→ Task details
From the line that contains "APPROVAL OF POLICY REVISION: RESCINDING POLICY" to the end of the entries, write out every line exactly, including both ends, and nothing more.

[Saved data entries]
>>

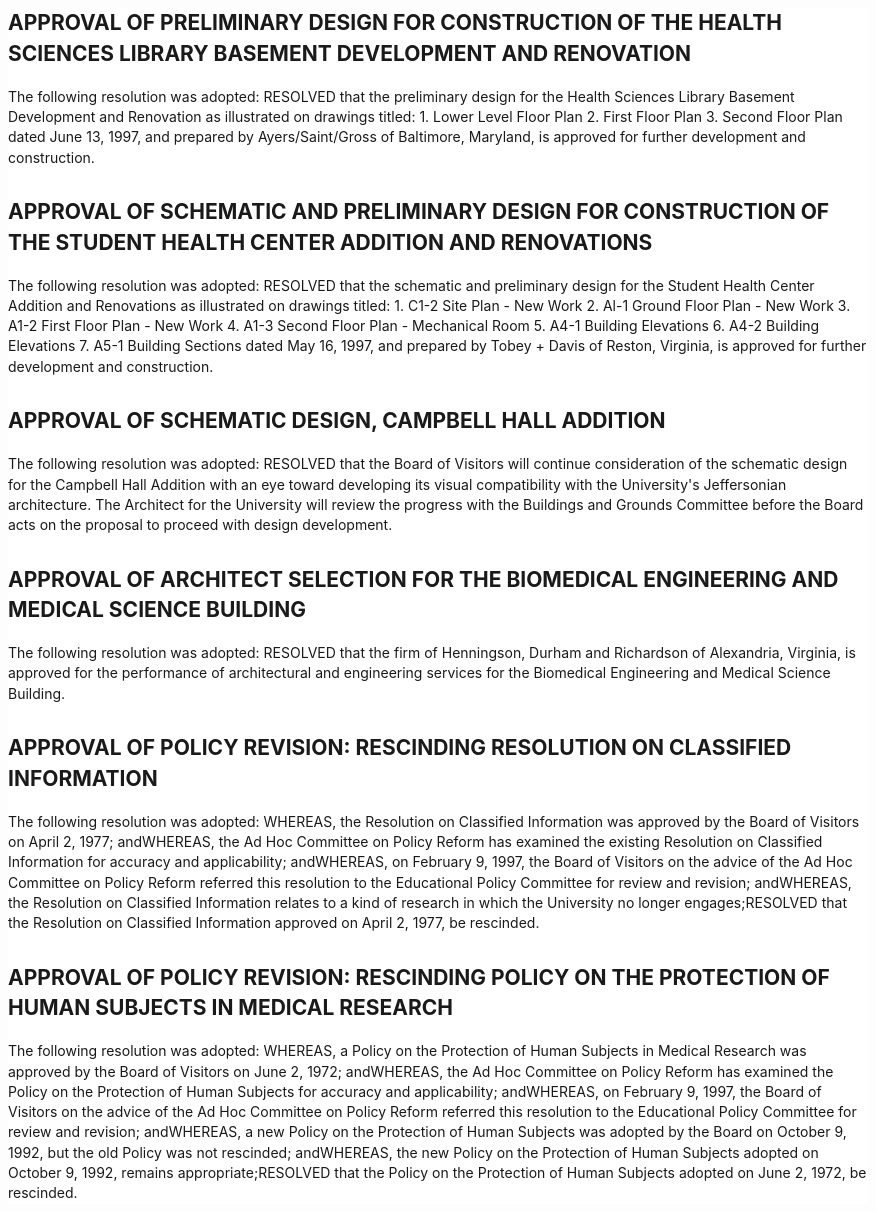 APPROVAL OF PRELIMINARY DESIGN FOR CONSTRUCTION OF THE HEALTH SCIENCES LIBRARY BASEMENT DEVELOPMENT AND RENOVATION
------------------------------------------------------------------------------------------------------------------

The following resolution was adopted: RESOLVED that the preliminary design for the Health Sciences Library Basement Development and Renovation as illustrated on drawings titled: 1. Lower Level Floor Plan 2. First Floor Plan 3. Second Floor Plan dated June 13, 1997, and prepared by Ayers/Saint/Gross of Baltimore, Maryland, is approved for further development and construction.

APPROVAL OF SCHEMATIC AND PRELIMINARY DESIGN FOR CONSTRUCTION OF THE STUDENT HEALTH CENTER ADDITION AND RENOVATIONS
-------------------------------------------------------------------------------------------------------------------

The following resolution was adopted: RESOLVED that the schematic and preliminary design for the Student Health Center Addition and Renovations as illustrated on drawings titled: 1. C1-2 Site Plan - New Work 2. Al-1 Ground Floor Plan - New Work 3. A1-2 First Floor Plan - New Work 4. A1-3 Second Floor Plan - Mechanical Room 5. A4-1 Building Elevations 6. A4-2 Building Elevations 7. A5-1 Building Sections dated May 16, 1997, and prepared by Tobey + Davis of Reston, Virginia, is approved for further development and construction.

APPROVAL OF SCHEMATIC DESIGN, CAMPBELL HALL ADDITION
----------------------------------------------------

The following resolution was adopted: RESOLVED that the Board of Visitors will continue consideration of the schematic design for the Campbell Hall Addition with an eye toward developing its visual compatibility with the University's Jeffersonian architecture. The Architect for the University will review the progress with the Buildings and Grounds Committee before the Board acts on the proposal to proceed with design development.

APPROVAL OF ARCHITECT SELECTION FOR THE BIOMEDICAL ENGINEERING AND MEDICAL SCIENCE BUILDING
-------------------------------------------------------------------------------------------

The following resolution was adopted: RESOLVED that the firm of Henningson, Durham and Richardson of Alexandria, Virginia, is approved for the performance of architectural and engineering services for the Biomedical Engineering and Medical Science Building.

APPROVAL OF POLICY REVISION: RESCINDING RESOLUTION ON CLASSIFIED INFORMATION
----------------------------------------------------------------------------

The following resolution was adopted: WHEREAS, the Resolution on Classified Information was approved by the Board of Visitors on April 2, 1977; andWHEREAS, the Ad Hoc Committee on Policy Reform has examined the existing Resolution on Classified Information for accuracy and applicability; andWHEREAS, on February 9, 1997, the Board of Visitors on the advice of the Ad Hoc Committee on Policy Reform referred this resolution to the Educational Policy Committee for review and revision; andWHEREAS, the Resolution on Classified Information relates to a kind of research in which the University no longer engages;RESOLVED that the Resolution on Classified Information approved on April 2, 1977, be rescinded.

APPROVAL OF POLICY REVISION: RESCINDING POLICY ON THE PROTECTION OF HUMAN SUBJECTS IN MEDICAL RESEARCH
------------------------------------------------------------------------------------------------------

The following resolution was adopted: WHEREAS, a Policy on the Protection of Human Subjects in Medical Research was approved by the Board of Visitors on June 2, 1972; andWHEREAS, the Ad Hoc Committee on Policy Reform has examined the Policy on the Protection of Human Subjects for accuracy and applicability; andWHEREAS, on February 9, 1997, the Board of Visitors on the advice of the Ad Hoc Committee on Policy Reform referred this resolution to the Educational Policy Committee for review and revision; andWHEREAS, a new Policy on the Protection of Human Subjects was adopted by the Board on October 9, 1992, but the old Policy was not rescinded; andWHEREAS, the new Policy on the Protection of Human Subjects adopted on October 9, 1992, remains appropriate;RESOLVED that the Policy on the Protection of Human Subjects adopted on June 2, 1972, be rescinded.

<<

→ Written response
APPROVAL OF POLICY REVISION: RESCINDING POLICY ON THE PROTECTION OF HUMAN SUBJECTS IN MEDICAL RESEARCH
------------------------------------------------------------------------------------------------------

The following resolution was adopted: WHEREAS, a Policy on the Protection of Human Subjects in Medical Research was approved by the Board of Visitors on June 2, 1972; andWHEREAS, the Ad Hoc Committee on Policy Reform has examined the Policy on the Protection of Human Subjects for accuracy and applicability; andWHEREAS, on February 9, 1997, the Board of Visitors on the advice of the Ad Hoc Committee on Policy Reform referred this resolution to the Educational Policy Committee for review and revision; andWHEREAS, a new Policy on the Protection of Human Subjects was adopted by the Board on October 9, 1992, but the old Policy was not rescinded; andWHEREAS, the new Policy on the Protection of Human Subjects adopted on October 9, 1992, remains appropriate;RESOLVED that the Policy on the Protection of Human Subjects adopted on June 2, 1972, be rescinded.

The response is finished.